Skinamarink: adiós terror elevado, hola terror abstracto
Dirección: Kyle Edward Ball.
Guion: Kyle Edward Ball.
País: Canadá.
Elenco: Jaime Hill, Ross Paul, Lucas Paul, Dali Rose Tetreault.
Palomómetro:
Más información de la película: https://www.imdb.com/title/tt21307994/

¿Qué se encuentra en el fondo de cada película de terror? No es la sangre, la muerte o el sufrimiento humano, sino el quiebre de la cotidianidad, el desafío de aquello que, más allá de que podamos explicárnoslo, distorsiona nuestra realidad y desafía la lógica de la costumbre. Siendo el terror uno de los géneros más socorridos, tanto por cineastas amateur como por la industria establecida, es razonable que una y otra vez busque la reinvención y la innovación. En esta ocasión nos encontramos en los albores de un nueva tendencia del género: la experimentación con la forma.

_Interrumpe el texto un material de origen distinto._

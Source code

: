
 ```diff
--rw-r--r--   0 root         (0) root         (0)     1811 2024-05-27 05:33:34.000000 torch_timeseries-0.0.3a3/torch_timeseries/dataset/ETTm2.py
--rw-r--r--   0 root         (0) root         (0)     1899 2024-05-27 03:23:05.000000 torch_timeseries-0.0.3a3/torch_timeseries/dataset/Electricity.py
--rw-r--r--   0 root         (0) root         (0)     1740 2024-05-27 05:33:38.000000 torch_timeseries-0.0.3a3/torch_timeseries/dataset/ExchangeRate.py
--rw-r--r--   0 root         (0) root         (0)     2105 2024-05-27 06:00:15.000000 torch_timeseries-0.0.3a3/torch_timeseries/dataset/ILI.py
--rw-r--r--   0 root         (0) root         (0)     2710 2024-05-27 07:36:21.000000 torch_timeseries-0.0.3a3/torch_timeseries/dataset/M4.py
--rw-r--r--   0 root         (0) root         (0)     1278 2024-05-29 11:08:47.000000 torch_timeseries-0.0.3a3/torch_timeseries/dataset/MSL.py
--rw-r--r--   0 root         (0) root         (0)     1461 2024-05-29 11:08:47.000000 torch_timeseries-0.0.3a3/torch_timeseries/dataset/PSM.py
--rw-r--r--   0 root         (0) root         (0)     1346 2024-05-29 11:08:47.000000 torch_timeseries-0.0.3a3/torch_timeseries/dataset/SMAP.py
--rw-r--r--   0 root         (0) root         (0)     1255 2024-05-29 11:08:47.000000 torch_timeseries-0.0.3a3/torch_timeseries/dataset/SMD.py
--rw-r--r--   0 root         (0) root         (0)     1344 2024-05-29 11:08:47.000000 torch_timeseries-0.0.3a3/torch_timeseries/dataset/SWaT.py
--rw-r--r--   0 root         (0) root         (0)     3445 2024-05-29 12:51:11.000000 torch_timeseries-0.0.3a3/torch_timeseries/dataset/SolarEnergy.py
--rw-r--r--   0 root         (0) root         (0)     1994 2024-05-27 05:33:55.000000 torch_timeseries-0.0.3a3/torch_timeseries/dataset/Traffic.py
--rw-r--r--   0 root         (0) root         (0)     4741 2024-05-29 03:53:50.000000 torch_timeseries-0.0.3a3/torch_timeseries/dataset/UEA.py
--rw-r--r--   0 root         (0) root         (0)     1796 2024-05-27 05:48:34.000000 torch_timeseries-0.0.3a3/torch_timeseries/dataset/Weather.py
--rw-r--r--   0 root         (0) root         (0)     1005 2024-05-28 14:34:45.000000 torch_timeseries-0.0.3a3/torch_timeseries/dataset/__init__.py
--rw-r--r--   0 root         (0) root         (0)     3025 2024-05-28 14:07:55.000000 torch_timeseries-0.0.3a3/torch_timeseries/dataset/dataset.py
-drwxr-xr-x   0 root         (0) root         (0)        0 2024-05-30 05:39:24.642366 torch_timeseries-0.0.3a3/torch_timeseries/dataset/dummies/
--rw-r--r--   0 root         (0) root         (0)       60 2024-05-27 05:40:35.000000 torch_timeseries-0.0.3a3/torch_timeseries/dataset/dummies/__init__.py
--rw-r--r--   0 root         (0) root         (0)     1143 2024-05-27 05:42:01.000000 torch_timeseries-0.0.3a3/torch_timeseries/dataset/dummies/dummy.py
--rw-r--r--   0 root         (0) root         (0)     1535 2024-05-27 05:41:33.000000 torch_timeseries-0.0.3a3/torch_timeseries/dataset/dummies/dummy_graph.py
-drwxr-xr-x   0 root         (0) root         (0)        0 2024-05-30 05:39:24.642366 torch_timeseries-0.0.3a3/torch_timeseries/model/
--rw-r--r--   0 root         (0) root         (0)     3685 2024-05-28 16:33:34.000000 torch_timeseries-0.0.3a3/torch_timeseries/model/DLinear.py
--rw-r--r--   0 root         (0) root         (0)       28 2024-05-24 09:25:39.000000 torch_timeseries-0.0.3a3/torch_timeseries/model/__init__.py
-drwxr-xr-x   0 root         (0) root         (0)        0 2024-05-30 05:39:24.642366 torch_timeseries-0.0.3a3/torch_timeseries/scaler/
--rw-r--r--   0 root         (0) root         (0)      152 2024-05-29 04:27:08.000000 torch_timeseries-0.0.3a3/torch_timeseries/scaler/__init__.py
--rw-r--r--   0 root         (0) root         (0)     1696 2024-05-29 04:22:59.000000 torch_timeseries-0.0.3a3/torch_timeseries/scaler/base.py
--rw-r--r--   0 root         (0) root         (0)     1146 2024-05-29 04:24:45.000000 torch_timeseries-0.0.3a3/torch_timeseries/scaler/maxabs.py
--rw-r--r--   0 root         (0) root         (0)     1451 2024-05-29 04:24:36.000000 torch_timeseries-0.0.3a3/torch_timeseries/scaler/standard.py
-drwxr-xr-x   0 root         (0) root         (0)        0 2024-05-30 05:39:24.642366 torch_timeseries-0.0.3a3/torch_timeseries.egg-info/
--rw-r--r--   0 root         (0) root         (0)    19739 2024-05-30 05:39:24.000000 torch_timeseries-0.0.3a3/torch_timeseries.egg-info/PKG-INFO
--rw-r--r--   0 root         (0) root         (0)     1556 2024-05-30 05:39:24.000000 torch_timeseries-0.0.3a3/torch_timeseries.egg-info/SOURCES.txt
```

Ahora que Hollywood está ocupado en reciclar y revivir historias y personajes harto conocidos, en el cine de bajo presupuesto es donde se pueden encontrar las propuestas más interesantes. Este es el caso de Skinamarink, filme estrenado en el Festival Fantasia 2022, cuyo presupuesto de 15 mil dólares contrasta con ejemplos recientes del género como Black Phone (Scott Derrickson, 2021) o Evil Dead: el despertar (Lee Cronin, 2023), ambos con presupuestos de alrededor los 15 millones de dólares. Filmada en una casa donde se usó cualquier aparato para la iluminación y con un elenco de cuatro personas, Skinamarink no cuenta una historia, sino que deja las impresiones de una pesadilla transcurrida en una noche interminable en la que dos niños (Lucas Paul y Dali Rose Tetreault) se encuentran solos, incapaces de escapar y siguiendo las instrucciones de una voz maligna.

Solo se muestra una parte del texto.